Man-made fibers: Easier to care for, more economical, and better quality retention.

  • Man-made fibers give dirt little chance.
  • Man-made fibers save time, effort, and money.
  • You get a more lasting pleasure from beautiful fabrics made from man-made fibers.

Polyester Fibers

The world leader among synthetic man-made fibers.

Polyester was one of the great man-made fiber discoveries of the forties and has been manufactured on an industrial scale since 1947. Polyester fibers are the first choice for apparel and are used in trousers, skirts, dresses, suits, jackets, blouses, and outdoor clothing.
Blends with cotton and virgin wool are very popular. They are often referred to as the “classical blend”. This is normally a combination of 55% polyester and 45% wool.
In the year 2013, 198,000 tons of polyester fibers were produced in Germany. This makes them the synthetic man-made fibers with the highest production figure.

Polyester fibers are produced by the melt spinning process. Raw materials are heated to a spinning mass, which is then pressed through spinnerets. Manufacturing techniques are now developed to the point where they can produce fibers adapted to suit the widest possible applications: they can have round, oval, or angular profiles, making them firm to the touch. They can be dull, bright, or glittery.

On care labels, polyester fibers are often given the abbreviation: “PES”.
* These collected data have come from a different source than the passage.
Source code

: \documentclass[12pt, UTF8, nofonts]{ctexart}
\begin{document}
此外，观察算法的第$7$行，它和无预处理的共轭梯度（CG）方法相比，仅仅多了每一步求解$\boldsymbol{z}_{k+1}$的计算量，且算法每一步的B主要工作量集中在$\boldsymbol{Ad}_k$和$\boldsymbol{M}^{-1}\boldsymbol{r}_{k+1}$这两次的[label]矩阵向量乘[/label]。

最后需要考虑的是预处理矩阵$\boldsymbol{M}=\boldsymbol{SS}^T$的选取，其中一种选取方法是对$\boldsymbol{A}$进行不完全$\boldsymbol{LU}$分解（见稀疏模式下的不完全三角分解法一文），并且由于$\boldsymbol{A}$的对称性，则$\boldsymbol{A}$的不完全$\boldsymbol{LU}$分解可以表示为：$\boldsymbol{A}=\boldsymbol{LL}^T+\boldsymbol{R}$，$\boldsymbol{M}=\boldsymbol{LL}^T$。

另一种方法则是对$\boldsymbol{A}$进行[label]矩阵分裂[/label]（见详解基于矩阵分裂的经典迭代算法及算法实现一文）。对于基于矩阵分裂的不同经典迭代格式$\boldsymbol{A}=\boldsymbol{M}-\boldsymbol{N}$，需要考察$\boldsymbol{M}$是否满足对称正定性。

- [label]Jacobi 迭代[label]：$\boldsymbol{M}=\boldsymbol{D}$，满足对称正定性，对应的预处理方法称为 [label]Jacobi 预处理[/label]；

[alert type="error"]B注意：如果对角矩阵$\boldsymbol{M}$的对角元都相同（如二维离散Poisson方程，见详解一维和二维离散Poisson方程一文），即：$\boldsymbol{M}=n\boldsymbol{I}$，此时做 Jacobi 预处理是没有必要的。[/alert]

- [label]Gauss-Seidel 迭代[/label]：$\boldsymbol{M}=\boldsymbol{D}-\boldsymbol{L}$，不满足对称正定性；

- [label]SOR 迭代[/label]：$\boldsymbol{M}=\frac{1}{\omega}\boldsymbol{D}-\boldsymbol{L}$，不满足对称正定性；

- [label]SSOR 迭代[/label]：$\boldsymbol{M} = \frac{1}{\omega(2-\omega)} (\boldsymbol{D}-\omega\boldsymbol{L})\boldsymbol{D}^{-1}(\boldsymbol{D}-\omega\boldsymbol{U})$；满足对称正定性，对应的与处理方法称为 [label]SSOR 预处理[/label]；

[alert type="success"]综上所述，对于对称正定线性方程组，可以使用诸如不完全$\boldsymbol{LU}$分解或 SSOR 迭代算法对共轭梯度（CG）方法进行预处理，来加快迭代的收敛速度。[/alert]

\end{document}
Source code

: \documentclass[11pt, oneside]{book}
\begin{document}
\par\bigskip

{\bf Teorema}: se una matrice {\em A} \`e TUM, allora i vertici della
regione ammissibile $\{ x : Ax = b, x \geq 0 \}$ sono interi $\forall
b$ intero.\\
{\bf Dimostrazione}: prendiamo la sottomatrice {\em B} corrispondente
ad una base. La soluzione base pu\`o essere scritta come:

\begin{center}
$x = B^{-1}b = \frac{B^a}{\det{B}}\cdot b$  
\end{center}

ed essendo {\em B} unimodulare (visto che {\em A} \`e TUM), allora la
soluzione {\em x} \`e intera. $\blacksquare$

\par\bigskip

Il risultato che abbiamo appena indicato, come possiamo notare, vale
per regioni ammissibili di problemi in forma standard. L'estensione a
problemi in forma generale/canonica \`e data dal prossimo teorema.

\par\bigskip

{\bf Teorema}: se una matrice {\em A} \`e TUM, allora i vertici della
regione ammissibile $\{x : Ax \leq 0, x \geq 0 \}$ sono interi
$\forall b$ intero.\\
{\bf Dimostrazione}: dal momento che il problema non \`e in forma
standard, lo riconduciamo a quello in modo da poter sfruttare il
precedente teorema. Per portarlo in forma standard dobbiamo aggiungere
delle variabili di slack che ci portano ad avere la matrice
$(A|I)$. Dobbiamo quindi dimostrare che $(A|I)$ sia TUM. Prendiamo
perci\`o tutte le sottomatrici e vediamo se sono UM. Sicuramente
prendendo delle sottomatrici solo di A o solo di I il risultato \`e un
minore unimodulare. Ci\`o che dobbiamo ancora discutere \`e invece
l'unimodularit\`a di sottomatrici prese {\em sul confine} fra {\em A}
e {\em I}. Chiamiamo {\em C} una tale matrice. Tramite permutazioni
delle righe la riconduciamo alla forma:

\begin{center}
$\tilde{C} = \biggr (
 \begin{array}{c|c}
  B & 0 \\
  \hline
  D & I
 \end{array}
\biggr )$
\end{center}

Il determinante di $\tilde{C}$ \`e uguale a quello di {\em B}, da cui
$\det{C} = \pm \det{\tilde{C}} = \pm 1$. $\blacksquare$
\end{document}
Quality is much prized by processors and consumers.
Amongst the most important properties:
Polyester fibers are particularly resistant to light and weather and can withstand climatic effects.
They can be used where lightness and fineness are primary requirements.
Polyester fibers are very well suited to blends with natural fibers.
Fabrics in 100% polyester, or blends with an appropriately high proportion, are very crease-resistant and retain shape even when affected by moisture.
Polyester fibers have good moisture transport and dry quickly.
They are easy to care for.
High tenacity ensures above-average wear qualities.
Heat treatment results in permanent creases in trousers and skirts.